Review: “The Financial Diet”

Paul F. Davis

Zoë Strickland | Editor-in-Chief

“The Financial Diet,” written by Chelsea Fagan and designed by Lauren Ver Hage, is a finance guide geared towards twenty-somethings that want to stay on top of their finances. The book, while both useful and interesting, missed the beat when it came to recognizing some of the inhibitors that millenials may face when trying to save money.

“The Financial Diet” is based off of the work done for the duo’s financial website. As an on-again, off-again follower of Fagan and Ver Hage’s work for the past few years, I picked up their book in hopes that it would offer new insights into the world of saving money.

The guide is easily palatable; it’s split into seven chapters, all of which focus on a different aspect of one’s finances. Each chapter is broken up by expert interviews and illustrated diagrams. My only qualm with this is the inclusion of a ‘food’ section.

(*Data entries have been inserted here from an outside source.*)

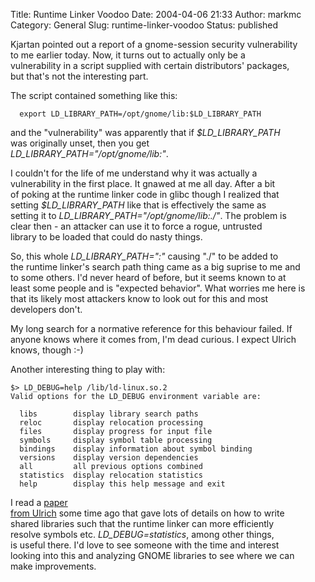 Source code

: Title: Runtime Linker Voodoo
Date: 2004-04-06 21:33
Author: markmc
Category: General
Slug: runtime-linker-voodoo
Status: published

Kjartan pointed out a report of a gnome-session security vulnerability  
to me earlier today. Now, it turns out to actually only be a  
vulnerability in a script supplied with certain distributors' packages,  
but that's not the interesting part.

The script contained something like this:

      export LD_LIBRARY_PATH=/opt/gnome/lib:$LD_LIBRARY_PATH

and the "vulnerability" was apparently that if *\$LD\_LIBRARY\_PATH*  
was originally unset, then you get  
*LD\_LIBRARY\_PATH="/opt/gnome/lib:"*.

I couldn't for the life of me understand why it was actually a  
vulnerability in the first place. It gnawed at me all day. After a bit  
of poking at the runtime linker code in glibc though I realized that  
setting *\$LD\_LIBRARY\_PATH* like that is effectively the same as  
setting it to *LD\_LIBRARY\_PATH="/opt/gnome/lib:./"*. The problem is  
clear then - an attacker can use it to force a rogue, untrusted  
library to be loaded that could do nasty things.

So, this whole *LD\_LIBRARY\_PATH=":"* causing "./" to be added to  
the runtime linker's search path thing came as a big suprise to me and  
to some others. I'd never heard of before, but it seems known to at  
least some people and is "expected behavior". What worries me here is  
that its likely most attackers know to look out for this and most  
developers don't.

My long search for a normative reference for this behaviour failed. If  
anyone knows where it comes from, I'm dead curious. I expect Ulrich  
knows, though :-)

Another interesting thing to play with:

    $> LD_DEBUG=help /lib/ld-linux.so.2
    Valid options for the LD_DEBUG environment variable are:
     
      libs        display library search paths
      reloc       display relocation processing
      files       display progress for input file
      symbols     display symbol table processing
      bindings    display information about symbol binding
      versions    display version dependencies
      all         all previous options combined
      statistics  display relocation statistics
      help        display this help message and exit

I read a [paper  
from Ulrich](http://people.redhat.com/drepper/dsohowto.pdf) some time
ago that gave lots of details on how to write  
shared libraries such that the runtime linker can more efficiently  
resolve symbols etc. *LD\_DEBUG=statistics*, among other things,  
is useful there. I'd love to see someone with the time and interest  
looking into this and analyzing GNOME libraries to see where we can  
make improvements.

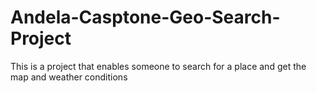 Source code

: # Andela-Casptone-Geo-Search-Project
This is a project that enables someone to search for a place and get the map and weather conditions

The fourth chapter of the book focuses on money-saving in the kitchen. There is a bunch of great advice offered, but I think the chapter is lacking when it comes to advice on what to keep in your kitchen. There is a list of spices and oils that one should have on-hand, and then the chapter delves into recipes. I love a good recipe as much as the next person, but if I wanted recipes, I could look online or in a recipe-specific book. These pages could have been more useful if they instead included lists of multi-purpose food items you can buy or examples of cheaper food that packs a lot of nutrients.

The information offered in the rest of the book is useful. Fagan explains some of the lesser-known aspects of being a financially responsible adult; she discusses the importance of investing, home ownership and credit scores.

While all of this information is useful, I think the book would be more insightful if it went more in-depth about how to specifically set money aside for things like emergency funds and college loan payments. It’s easy to say that people should pair down their expenses in an effort to save money. However, there are some people in the target age range for this book, like college students, who may not be able to cut their spending that easily. A hefty portion of the advice offered in “The Financial Diet” is focused on those who are living above their means.

“The Financial Diet” is a good book for those looking for an aesthetically pleasing crash-course in financial responsibility. However, it shouldn’t be your only source of financial research.